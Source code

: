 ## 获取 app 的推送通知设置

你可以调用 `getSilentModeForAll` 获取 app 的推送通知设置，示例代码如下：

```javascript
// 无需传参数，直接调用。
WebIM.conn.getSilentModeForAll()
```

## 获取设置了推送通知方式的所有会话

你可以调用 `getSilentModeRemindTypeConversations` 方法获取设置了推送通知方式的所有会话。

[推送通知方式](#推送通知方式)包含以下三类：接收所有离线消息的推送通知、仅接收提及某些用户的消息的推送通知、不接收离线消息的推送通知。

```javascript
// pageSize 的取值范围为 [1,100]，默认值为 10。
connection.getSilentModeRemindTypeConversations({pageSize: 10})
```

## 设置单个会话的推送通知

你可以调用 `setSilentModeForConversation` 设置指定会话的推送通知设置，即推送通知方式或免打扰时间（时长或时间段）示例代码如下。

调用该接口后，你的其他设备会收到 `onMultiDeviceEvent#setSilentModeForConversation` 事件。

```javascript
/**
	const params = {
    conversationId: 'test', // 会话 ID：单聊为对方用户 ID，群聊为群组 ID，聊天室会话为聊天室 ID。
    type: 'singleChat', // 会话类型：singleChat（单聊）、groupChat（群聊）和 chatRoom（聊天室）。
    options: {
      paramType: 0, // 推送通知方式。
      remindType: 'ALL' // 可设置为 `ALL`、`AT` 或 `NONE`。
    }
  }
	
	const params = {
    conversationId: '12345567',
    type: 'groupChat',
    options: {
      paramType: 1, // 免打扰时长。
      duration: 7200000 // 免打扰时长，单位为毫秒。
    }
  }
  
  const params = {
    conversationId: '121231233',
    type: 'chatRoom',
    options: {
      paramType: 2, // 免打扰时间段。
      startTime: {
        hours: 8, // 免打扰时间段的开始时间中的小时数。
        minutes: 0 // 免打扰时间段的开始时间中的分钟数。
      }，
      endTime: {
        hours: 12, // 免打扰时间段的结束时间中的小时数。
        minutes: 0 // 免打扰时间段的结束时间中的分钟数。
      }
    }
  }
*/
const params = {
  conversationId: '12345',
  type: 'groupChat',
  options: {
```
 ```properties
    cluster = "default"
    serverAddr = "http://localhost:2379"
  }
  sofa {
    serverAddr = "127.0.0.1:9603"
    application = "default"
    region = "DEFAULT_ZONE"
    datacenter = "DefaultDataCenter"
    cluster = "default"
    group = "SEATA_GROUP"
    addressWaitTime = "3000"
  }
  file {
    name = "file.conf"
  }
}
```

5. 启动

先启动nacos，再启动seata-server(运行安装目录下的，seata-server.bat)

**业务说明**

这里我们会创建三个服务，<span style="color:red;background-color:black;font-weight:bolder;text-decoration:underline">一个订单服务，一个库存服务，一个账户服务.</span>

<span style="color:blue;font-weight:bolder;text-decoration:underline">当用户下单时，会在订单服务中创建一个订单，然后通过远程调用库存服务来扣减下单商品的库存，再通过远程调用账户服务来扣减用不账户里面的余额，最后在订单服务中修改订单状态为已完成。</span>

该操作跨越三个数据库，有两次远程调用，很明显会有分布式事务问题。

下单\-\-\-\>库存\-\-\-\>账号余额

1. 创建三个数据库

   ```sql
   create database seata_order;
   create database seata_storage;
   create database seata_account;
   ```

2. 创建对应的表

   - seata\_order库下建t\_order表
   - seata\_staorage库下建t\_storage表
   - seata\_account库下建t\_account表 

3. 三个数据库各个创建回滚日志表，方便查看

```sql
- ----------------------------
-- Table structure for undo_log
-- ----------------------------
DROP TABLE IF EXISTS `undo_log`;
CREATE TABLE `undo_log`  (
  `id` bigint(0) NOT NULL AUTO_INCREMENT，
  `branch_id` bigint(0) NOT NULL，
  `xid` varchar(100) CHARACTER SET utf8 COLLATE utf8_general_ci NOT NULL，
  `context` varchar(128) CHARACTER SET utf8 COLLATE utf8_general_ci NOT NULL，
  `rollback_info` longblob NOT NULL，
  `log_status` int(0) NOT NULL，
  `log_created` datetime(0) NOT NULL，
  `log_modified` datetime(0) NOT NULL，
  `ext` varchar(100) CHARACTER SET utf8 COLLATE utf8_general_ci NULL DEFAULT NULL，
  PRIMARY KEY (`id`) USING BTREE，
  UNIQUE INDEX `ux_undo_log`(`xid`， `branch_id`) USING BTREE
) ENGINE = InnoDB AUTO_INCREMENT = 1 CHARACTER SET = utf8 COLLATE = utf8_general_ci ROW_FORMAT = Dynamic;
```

- - - -

§ **What to do**: Word for word, copy out all the data given above.

§ **Answer for this exercise**:
Source code

: ## 获取 app 的推送通知设置

你可以调用 `getSilentModeForAll` 获取 app 的推送通知设置，示例代码如下：

```javascript
// 无需传参数，直接调用。
WebIM.conn.getSilentModeForAll()
```

## 获取设置了推送通知方式的所有会话

你可以调用 `getSilentModeRemindTypeConversations` 方法获取设置了推送通知方式的所有会话。

[推送通知方式](#推送通知方式)包含以下三类：接收所有离线消息的推送通知、仅接收提及某些用户的消息的推送通知、不接收离线消息的推送通知。

```javascript
// pageSize 的取值范围为 [1,100]，默认值为 10。
connection.getSilentModeRemindTypeConversations({pageSize: 10})
```

## 设置单个会话的推送通知

你可以调用 `setSilentModeForConversation` 设置指定会话的推送通知设置，即推送通知方式或免打扰时间（时长或时间段）示例代码如下。

调用该接口后，你的其他设备会收到 `onMultiDeviceEvent#setSilentModeForConversation` 事件。

```javascript
/**
	const params = {
    conversationId: 'test', // 会话 ID：单聊为对方用户 ID，群聊为群组 ID，聊天室会话为聊天室 ID。
    type: 'singleChat', // 会话类型：singleChat（单聊）、groupChat（群聊）和 chatRoom（聊天室）。
    options: {
      paramType: 0, // 推送通知方式。
      remindType: 'ALL' // 可设置为 `ALL`、`AT` 或 `NONE`。
    }
  }
	
	const params = {
    conversationId: '12345567',
    type: 'groupChat',
    options: {
      paramType: 1, // 免打扰时长。
      duration: 7200000 // 免打扰时长，单位为毫秒。
    }
  }
  
  const params = {
    conversationId: '121231233',
    type: 'chatRoom',
    options: {
      paramType: 2, // 免打扰时间段。
      startTime: {
        hours: 8, // 免打扰时间段的开始时间中的小时数。
        minutes: 0 // 免打扰时间段的开始时间中的分钟数。
      }，
      endTime: {
        hours: 12, // 免打扰时间段的结束时间中的小时数。
        minutes: 0 // 免打扰时间段的结束时间中的分钟数。
      }
    }
  }
*/
const params = {
  conversationId: '12345',
  type: 'groupChat',
  options: {
```
 ```properties
    cluster = "default"
    serverAddr = "http://localhost:2379"
  }
  sofa {
    serverAddr = "127.0.0.1:9603"
    application = "default"
    region = "DEFAULT_ZONE"
    datacenter = "DefaultDataCenter"
    cluster = "default"
    group = "SEATA_GROUP"
    addressWaitTime = "3000"
  }
  file {
    name = "file.conf"
  }
}
```

5. 启动

先启动nacos，再启动seata-server(运行安装目录下的，seata-server.bat)

**业务说明**

这里我们会创建三个服务，<span style="color:red;background-color:black;font-weight:bolder;text-decoration:underline">一个订单服务，一个库存服务，一个账户服务.</span>

<span style="color:blue;font-weight:bolder;text-decoration:underline">当用户下单时，会在订单服务中创建一个订单，然后通过远程调用库存服务来扣减下单商品的库存，再通过远程调用账户服务来扣减用不账户里面的余额，最后在订单服务中修改订单状态为已完成。</span>

该操作跨越三个数据库，有两次远程调用，很明显会有分布式事务问题。

下单\-\-\-\>库存\-\-\-\>账号余额

1. 创建三个数据库

   ```sql
   create database seata_order;
   create database seata_storage;
   create database seata_account;
   ```

2. 创建对应的表

   - seata\_order库下建t\_order表
   - seata\_staorage库下建t\_storage表
   - seata\_account库下建t\_account表 

3. 三个数据库各个创建回滚日志表，方便查看

```sql
- ----------------------------
-- Table structure for undo_log
-- ----------------------------
DROP TABLE IF EXISTS `undo_log`;
CREATE TABLE `undo_log`  (
  `id` bigint(0) NOT NULL AUTO_INCREMENT，
  `branch_id` bigint(0) NOT NULL，
  `xid` varchar(100) CHARACTER SET utf8 COLLATE utf8_general_ci NOT NULL，
  `context` varchar(128) CHARACTER SET utf8 COLLATE utf8_general_ci NOT NULL，
  `rollback_info` longblob NOT NULL，
  `log_status` int(0) NOT NULL，
  `log_created` datetime(0) NOT NULL，
  `log_modified` datetime(0) NOT NULL，
  `ext` varchar(100) CHARACTER SET utf8 COLLATE utf8_general_ci NULL DEFAULT NULL，
  PRIMARY KEY (`id`) USING BTREE，
  UNIQUE INDEX `ux_undo_log`(`xid`， `branch_id`) USING BTREE
) ENGINE = InnoDB AUTO_INCREMENT = 1 CHARACTER SET = utf8 COLLATE = utf8_general_ci ROW_FORMAT = Dynamic;
```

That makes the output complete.